The plot of the movie was so flimsy that it makes one wonder if the men who wrote the film knew anything about the sport they were trying to cover. James, who practices MMA in real life, makes it seem like any scrub off the street can simply walk in to a cage and make a career out of fighting.
Salma Hayek trots out her Mexican accent as Voss’ love interest. She seems to go through the movie on auto pilot. James and Hayek both play unlikable characters at the start of the movie and the filmmakers simply expect the audience to like them through the film without the characters demonstrating any actual change.
The movie, as terrible as it was, also had its bright spots. Bas Rutten, a former MMA fighter and current fight analyst shines as Nico, the Dutch fight trainer. He is funny throughout the whole movie and draws many laughs especially when he plays against what his physique would suggest.
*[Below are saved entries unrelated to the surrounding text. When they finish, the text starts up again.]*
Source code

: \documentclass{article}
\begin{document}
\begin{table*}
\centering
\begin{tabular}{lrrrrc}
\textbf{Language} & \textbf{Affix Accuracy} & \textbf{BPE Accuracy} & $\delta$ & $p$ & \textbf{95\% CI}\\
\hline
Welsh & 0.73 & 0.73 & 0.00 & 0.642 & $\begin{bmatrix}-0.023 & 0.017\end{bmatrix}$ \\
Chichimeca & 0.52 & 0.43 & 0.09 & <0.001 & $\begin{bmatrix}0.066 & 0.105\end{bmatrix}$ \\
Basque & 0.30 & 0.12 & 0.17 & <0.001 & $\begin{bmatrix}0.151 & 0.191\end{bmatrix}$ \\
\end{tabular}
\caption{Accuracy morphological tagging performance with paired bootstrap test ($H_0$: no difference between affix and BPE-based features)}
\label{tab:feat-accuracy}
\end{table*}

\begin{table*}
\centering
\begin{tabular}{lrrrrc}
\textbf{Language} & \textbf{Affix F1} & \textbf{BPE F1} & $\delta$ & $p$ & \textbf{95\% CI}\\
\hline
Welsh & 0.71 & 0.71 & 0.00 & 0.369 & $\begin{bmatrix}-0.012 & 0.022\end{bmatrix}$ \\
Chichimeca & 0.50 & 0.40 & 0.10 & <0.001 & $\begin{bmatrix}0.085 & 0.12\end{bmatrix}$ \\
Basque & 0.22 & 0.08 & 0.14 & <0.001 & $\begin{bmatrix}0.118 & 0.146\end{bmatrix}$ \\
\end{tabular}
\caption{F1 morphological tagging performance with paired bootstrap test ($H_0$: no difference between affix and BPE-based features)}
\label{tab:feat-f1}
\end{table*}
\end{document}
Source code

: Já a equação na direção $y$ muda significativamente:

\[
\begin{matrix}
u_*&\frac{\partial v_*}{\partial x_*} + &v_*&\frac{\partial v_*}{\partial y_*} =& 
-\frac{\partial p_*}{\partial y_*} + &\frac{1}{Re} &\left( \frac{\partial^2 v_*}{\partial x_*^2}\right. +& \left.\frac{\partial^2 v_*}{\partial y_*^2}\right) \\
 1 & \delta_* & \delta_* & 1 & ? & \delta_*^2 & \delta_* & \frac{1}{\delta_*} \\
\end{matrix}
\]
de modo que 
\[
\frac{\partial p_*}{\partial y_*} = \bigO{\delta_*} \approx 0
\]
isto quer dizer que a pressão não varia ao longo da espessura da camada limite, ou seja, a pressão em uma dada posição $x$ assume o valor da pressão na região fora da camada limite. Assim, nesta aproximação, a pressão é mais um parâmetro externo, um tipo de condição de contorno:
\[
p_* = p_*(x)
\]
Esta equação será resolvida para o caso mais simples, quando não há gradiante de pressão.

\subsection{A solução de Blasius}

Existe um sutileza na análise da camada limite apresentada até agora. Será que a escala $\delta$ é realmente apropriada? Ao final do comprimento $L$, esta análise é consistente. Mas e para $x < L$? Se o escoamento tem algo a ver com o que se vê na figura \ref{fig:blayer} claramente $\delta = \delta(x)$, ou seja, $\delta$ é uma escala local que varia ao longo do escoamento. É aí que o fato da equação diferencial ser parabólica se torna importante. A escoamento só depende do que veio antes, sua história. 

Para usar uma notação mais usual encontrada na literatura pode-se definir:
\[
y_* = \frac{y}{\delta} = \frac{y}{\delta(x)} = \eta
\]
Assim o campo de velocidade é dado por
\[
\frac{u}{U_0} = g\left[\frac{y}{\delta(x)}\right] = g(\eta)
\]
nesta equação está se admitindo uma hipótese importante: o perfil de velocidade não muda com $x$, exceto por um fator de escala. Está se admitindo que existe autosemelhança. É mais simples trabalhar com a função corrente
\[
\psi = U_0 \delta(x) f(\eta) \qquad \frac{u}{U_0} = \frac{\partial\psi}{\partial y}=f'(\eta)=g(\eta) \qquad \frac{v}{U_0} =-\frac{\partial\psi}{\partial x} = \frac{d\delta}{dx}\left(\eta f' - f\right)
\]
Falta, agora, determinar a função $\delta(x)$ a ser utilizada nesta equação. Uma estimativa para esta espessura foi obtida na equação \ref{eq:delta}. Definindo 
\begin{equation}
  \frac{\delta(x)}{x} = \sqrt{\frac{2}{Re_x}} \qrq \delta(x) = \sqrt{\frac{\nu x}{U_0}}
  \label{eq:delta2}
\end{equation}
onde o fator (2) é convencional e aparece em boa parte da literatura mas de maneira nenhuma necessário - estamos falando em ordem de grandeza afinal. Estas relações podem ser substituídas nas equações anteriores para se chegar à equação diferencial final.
He is a big burly guy who teaches disco spin classes and sings Journey songs in falsetto. It is a hackneyed premise but Rutten makes it work.
In the words of comedian Mike Britt, this movie gets two thumbs to the eyes of anybody who laughed at the commercial, in other words a D minus. Comedic sport films about underdogs such as “Dodgeball” and the “Bad News Bears” have worked in making the audience care about the characters and actually root for them. “Here Comes the Boom” does not.